Published in KPBS On Air Magazine May 1998
So you know all about your Heavenly Father, but did you ever think you might have a Heavenly Mother? Well, according to Sherry Glaser, comic and actress extraordinaire, it’s Ma, the universal Jewish mother, who created the universe. “I read that book,” says Ma, referring to the Bible, “and your Father, who art in heaven, He doesn’t even mention my name. Like you didn’t have a mother. Well just wait until I write MY book.”
Ma is the central figure in Glaser’s latest one-woman show, “Oh My Goddess” (at 6@Penn, May 20-June 28). It’s a bit less personal and a bit more risky than her prior creation, “Family Secrets”, which had two sellout runs in San Diego and broke attendance records as the longest running solo show in Off-Broadway history. In that frankly autobiographical piece, Glaser played five characters in her family, including herself at different stages: a rebellious, bulimic teen and a home-birthing New Ager.

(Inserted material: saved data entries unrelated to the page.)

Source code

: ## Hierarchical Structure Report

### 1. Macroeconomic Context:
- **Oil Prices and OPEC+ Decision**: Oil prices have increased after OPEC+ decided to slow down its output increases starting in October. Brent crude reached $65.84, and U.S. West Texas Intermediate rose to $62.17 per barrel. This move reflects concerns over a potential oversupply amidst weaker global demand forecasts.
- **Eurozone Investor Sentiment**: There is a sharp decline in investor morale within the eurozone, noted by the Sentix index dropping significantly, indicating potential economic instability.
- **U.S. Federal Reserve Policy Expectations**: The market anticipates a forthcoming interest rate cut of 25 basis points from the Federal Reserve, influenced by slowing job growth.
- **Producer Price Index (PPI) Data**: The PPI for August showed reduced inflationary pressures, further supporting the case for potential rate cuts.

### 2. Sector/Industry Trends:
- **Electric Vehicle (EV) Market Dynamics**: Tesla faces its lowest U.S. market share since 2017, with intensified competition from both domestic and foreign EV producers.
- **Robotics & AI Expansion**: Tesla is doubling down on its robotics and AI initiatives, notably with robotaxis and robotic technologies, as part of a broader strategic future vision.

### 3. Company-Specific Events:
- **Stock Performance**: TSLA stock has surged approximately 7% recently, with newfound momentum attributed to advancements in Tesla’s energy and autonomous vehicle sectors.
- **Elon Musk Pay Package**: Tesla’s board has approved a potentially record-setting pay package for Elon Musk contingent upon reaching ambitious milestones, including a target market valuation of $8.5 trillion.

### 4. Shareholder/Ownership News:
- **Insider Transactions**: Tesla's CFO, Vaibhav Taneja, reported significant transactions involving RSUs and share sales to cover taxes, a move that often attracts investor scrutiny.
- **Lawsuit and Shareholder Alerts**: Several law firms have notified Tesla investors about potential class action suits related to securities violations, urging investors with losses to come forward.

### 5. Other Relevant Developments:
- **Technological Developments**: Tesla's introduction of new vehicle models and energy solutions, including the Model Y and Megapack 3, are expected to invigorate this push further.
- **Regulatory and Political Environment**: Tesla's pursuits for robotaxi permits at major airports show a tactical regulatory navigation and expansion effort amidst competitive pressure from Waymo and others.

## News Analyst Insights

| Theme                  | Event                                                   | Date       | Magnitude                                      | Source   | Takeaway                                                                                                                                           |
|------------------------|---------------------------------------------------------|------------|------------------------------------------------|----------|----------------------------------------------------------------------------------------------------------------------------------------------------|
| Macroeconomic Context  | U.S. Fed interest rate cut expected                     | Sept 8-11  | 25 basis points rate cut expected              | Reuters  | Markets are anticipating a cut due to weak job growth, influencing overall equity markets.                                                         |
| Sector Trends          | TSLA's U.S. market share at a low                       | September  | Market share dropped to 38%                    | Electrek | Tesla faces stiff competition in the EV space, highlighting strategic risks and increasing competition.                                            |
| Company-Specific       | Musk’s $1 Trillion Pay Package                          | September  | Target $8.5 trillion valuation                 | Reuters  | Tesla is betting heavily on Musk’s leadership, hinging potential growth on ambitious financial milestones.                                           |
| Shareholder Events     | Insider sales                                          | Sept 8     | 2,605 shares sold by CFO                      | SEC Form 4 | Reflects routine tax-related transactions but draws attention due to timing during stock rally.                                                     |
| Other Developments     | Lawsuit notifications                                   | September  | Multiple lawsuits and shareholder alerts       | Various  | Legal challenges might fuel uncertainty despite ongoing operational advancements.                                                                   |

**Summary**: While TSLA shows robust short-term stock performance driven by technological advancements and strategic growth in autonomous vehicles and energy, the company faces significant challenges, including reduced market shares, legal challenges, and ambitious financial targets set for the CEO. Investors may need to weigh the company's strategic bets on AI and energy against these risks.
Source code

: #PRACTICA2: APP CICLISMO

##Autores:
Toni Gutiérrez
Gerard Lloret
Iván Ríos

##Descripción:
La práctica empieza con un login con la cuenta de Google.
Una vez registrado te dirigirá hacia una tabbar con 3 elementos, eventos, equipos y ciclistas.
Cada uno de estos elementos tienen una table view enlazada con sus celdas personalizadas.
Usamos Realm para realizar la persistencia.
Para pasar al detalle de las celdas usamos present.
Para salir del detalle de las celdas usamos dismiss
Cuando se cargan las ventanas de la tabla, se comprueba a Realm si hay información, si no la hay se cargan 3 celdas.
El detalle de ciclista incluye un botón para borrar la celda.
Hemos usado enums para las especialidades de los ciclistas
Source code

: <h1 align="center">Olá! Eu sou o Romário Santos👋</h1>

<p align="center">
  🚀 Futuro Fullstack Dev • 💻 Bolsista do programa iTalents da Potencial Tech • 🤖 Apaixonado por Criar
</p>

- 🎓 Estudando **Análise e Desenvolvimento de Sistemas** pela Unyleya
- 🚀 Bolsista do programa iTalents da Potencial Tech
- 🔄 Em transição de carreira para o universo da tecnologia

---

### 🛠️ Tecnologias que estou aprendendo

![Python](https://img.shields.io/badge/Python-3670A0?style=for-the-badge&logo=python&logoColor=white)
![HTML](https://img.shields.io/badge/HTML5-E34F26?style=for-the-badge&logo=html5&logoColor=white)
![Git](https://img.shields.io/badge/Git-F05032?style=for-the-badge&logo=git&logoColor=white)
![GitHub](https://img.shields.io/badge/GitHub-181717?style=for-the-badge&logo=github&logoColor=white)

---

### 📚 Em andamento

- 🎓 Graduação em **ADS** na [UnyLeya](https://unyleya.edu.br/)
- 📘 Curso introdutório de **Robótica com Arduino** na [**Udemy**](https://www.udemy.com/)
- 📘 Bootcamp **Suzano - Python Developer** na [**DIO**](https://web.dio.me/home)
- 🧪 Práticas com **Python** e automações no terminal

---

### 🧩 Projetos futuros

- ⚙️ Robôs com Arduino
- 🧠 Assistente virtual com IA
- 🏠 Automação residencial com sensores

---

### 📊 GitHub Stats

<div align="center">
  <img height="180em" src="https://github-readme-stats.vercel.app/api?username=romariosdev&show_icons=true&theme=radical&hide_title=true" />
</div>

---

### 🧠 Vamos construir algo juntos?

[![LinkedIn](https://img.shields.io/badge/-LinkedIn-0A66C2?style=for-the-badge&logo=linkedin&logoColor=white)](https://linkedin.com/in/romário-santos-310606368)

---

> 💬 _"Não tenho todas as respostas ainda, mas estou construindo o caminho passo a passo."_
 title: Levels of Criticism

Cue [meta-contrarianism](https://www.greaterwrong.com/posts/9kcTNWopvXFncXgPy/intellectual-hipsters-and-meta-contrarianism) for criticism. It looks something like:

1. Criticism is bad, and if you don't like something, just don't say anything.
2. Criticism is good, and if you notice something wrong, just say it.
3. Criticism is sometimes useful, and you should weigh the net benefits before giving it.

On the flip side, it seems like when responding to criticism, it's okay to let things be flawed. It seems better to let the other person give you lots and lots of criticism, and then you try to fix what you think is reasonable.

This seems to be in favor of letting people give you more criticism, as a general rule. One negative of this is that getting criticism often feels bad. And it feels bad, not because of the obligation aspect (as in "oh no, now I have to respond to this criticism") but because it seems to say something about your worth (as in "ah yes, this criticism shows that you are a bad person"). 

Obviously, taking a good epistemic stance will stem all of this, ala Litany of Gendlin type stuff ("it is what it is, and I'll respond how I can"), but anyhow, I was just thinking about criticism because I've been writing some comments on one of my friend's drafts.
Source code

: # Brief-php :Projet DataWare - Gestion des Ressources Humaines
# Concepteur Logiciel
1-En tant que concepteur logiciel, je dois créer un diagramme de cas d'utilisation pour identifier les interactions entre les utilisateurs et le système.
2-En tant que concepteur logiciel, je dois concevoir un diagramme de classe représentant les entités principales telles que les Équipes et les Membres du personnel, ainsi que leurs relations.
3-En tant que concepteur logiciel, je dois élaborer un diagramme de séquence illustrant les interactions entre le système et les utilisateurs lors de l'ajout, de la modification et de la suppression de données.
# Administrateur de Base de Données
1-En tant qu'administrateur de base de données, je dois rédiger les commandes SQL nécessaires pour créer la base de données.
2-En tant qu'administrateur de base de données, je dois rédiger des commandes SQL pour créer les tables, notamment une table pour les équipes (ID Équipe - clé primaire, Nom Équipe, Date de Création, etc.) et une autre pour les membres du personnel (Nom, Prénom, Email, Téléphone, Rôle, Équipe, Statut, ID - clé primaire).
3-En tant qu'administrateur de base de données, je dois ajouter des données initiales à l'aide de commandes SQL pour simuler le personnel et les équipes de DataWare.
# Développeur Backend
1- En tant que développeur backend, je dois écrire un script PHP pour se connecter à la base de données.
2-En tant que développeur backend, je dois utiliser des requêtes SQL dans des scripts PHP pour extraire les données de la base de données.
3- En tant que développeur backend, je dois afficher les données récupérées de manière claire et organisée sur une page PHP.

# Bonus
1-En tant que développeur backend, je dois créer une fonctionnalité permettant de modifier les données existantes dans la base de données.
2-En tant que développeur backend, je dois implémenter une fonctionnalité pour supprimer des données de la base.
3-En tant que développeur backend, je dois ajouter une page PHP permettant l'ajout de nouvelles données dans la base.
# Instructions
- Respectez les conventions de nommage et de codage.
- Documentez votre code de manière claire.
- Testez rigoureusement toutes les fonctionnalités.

This time out, she’s Miguel, a bandanna-wearing Latino waiter, and the voluptuous, advice-spouting Ma. Risky, you say?
“I’m only taking on the entire Judeo-Christian tradition,” says the 37 year-old pagan, feminist, former (but “trying again”) lesbian, who lives in a house-with-an-outhouse in the backwoods of Mendocino County.
“I’m not saying the Bible’s a lie,” she hastens to add. “This is just a rethinking. A simple shift in consciousness. I guess I have a message; I’m kind of a noodge that way. I’m saying, ‘Hey, this planet is in deep trouble. She’s back and She’s gonna save the world.”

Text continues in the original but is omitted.